**TASK**
Set every record down verbatim and omit the pictures.

**LISTED RECORDS**
————————

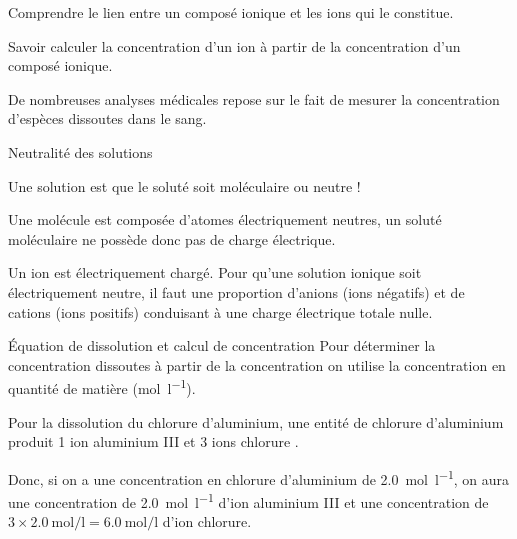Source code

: \teteTermStssDosa
{}

\begin{objectifs}
  \item Comprendre le lien entre un composé ionique et les ions qui le constitue.
  \item Savoir calculer la concentration d'un ion à partir de la concentration d'un composé ionique.
\end{objectifs}

\begin{contexte}
  De nombreuses analyses médicales repose sur le fait de mesurer la concentration d'espèces dissoutes dans le sang.
  
\end{contexte}


\begin{doc}{Neutralité des solutions}
  \begin{figure}
    \vspace*{-18pt}
  \end{figure}
  Une solution est  que le soluté soit moléculaire ou neutre !

  Une molécule est composée d'atomes électriquement neutres, un soluté moléculaire ne possède donc pas de charge électrique.
  
  Un ion est électriquement chargé. Pour qu'une solution ionique soit électriquement neutre, il faut une proportion d'anions (ions négatifs) et de cations (ions positifs) conduisant à une charge électrique totale nulle.

\end{doc}

\begin{doc}{Équation de dissolution et calcul de concentration}
  Pour déterminer la concentration  dissoutes à partir de la concentration  on utilise la concentration en quantité de matière (\unit{\mole\per\litre}).
  \medskip

  \exemple Pour la dissolution du chlorure d'aluminium, une entité de chlorure d'aluminium  produit 1 ion aluminium III  et 3 ions chlorure \chlorure.

  Donc, si on a une concentration en chlorure d'aluminium de \qty{2,0}{\mole\per\litre}, on aura une concentration de \qty{2,0}{\mole\per\litre} d'ion aluminium III et une concentration de $3\times\qty{2,0}{\mole\per\litre} = \qty{6,0}{\mole\per\litre}$ d'ion chlorure.
\end{doc}

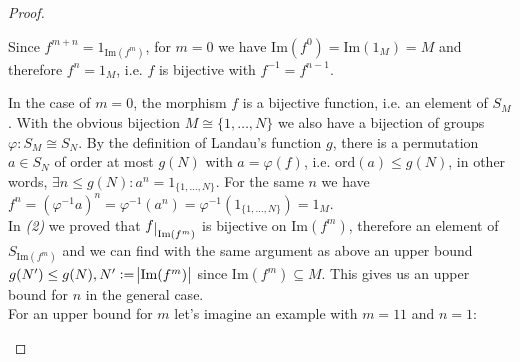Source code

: \begin{proof}[Proof\nopunct]
\begin{subproof}[Proof of (3).]
Since $f^{m+n} = 1_{\mathrm{Im}(f^{m})}$, for $m = 0$ we have
$\mathrm{Im}(f^{0}) = \mathrm{Im}(1_{M}) = M$ and therefore
$f^{n} = 1_{M}$, i.e. $f$ is bijective with $f^{-1} = f^{n-1}$.
\end{subproof}
\begin{subproof}[Proof of (4).]
In the case of $m = 0$, the morphism $f$ is a bijective function, i.e. an element of $S_{M}$. With the obvious
bijection $M \cong \{1,\dots,N\}$ we also have a bijection of groups $\varphi : S_{M} \cong S_{N}$. By the definition
of Landau's function $g$, there is a permutation $a \in S_{N}$ of order at most $g(N)$ with $a = \varphi(f)$, i.e.
$\mathrm{ord}(a) \leq g(N)$, in other words, $\exists n\leq g(N) : a^{n} = 1_{\{1,\dots,N\}}$. For the same $n$ we have
$f^{n} = (\varphi^{-1}a)^{n} = \varphi^{-1}(a^{n}) = \varphi^{-1}(1_{\{1,\dots,N\}}) = 1_{M}$.\\
In \textit{(2)} we proved that $f\restrict{\mathrm{Im}(f^{m})}$ is bijective on $\mathrm{Im}(f^{m})$, therefore an element of
$S_{\mathrm{Im}(f^{m})}$ and we can find with the same argument as above an upper bound $g(N') \leq g(N), N' := \abs{\mathrm{Im}(f^{m})}$
since $\mathrm{Im}(f^{m}) \subseteq M$. This gives us an upper bound for $n$ in the general case.\\
For an upper bound for $m$ let's imagine an example with $m=11$ and $n=1$:\\

\end{subproof}
\end{proof}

————————

**OUTPUT BELOW**
Source code

: \teteTermStssDosa
{}

\begin{objectifs}
  \item Comprendre le lien entre un composé ionique et les ions qui le constitue.
  \item Savoir calculer la concentration d'un ion à partir de la concentration d'un composé ionique.
\end{objectifs}

\begin{contexte}
  De nombreuses analyses médicales repose sur le fait de mesurer la concentration d'espèces dissoutes dans le sang.
  
\end{contexte}


\begin{doc}{Neutralité des solutions}
  \begin{figure}
    \vspace*{-18pt}
  \end{figure}
  Une solution est  que le soluté soit moléculaire ou neutre !

  Une molécule est composée d'atomes électriquement neutres, un soluté moléculaire ne possède donc pas de charge électrique.
  
  Un ion est électriquement chargé. Pour qu'une solution ionique soit électriquement neutre, il faut une proportion d'anions (ions négatifs) et de cations (ions positifs) conduisant à une charge électrique totale nulle.

\end{doc}

\begin{doc}{Équation de dissolution et calcul de concentration}
  Pour déterminer la concentration  dissoutes à partir de la concentration  on utilise la concentration en quantité de matière (\unit{\mole\per\litre}).
  \medskip

  \exemple Pour la dissolution du chlorure d'aluminium, une entité de chlorure d'aluminium  produit 1 ion aluminium III  et 3 ions chlorure \chlorure.

  Donc, si on a une concentration en chlorure d'aluminium de \qty{2,0}{\mole\per\litre}, on aura une concentration de \qty{2,0}{\mole\per\litre} d'ion aluminium III et une concentration de $3\times\qty{2,0}{\mole\per\litre} = \qty{6,0}{\mole\per\litre}$ d'ion chlorure.
\end{doc}

Source code

: \begin{proof}[Proof\nopunct]
\begin{subproof}[Proof of (3).]
Since $f^{m+n} = 1_{\mathrm{Im}(f^{m})}$, for $m = 0$ we have
$\mathrm{Im}(f^{0}) = \mathrm{Im}(1_{M}) = M$ and therefore
$f^{n} = 1_{M}$, i.e. $f$ is bijective with $f^{-1} = f^{n-1}$.
\end{subproof}
\begin{subproof}[Proof of (4).]
In the case of $m = 0$, the morphism $f$ is a bijective function, i.e. an element of $S_{M}$. With the obvious
bijection $M \cong \{1,\dots,N\}$ we also have a bijection of groups $\varphi : S_{M} \cong S_{N}$. By the definition
of Landau's function $g$, there is a permutation $a \in S_{N}$ of order at most $g(N)$ with $a = \varphi(f)$, i.e.
$\mathrm{ord}(a) \leq g(N)$, in other words, $\exists n\leq g(N) : a^{n} = 1_{\{1,\dots,N\}}$. For the same $n$ we have
$f^{n} = (\varphi^{-1}a)^{n} = \varphi^{-1}(a^{n}) = \varphi^{-1}(1_{\{1,\dots,N\}}) = 1_{M}$.\\
In \textit{(2)} we proved that $f\restrict{\mathrm{Im}(f^{m})}$ is bijective on $\mathrm{Im}(f^{m})$, therefore an element of
$S_{\mathrm{Im}(f^{m})}$ and we can find with the same argument as above an upper bound $g(N') \leq g(N), N' := \abs{\mathrm{Im}(f^{m})}$
since $\mathrm{Im}(f^{m}) \subseteq M$. This gives us an upper bound for $n$ in the general case.\\
For an upper bound for $m$ let's imagine an example with $m=11$ and $n=1$:\\

\end{subproof}
\end{proof}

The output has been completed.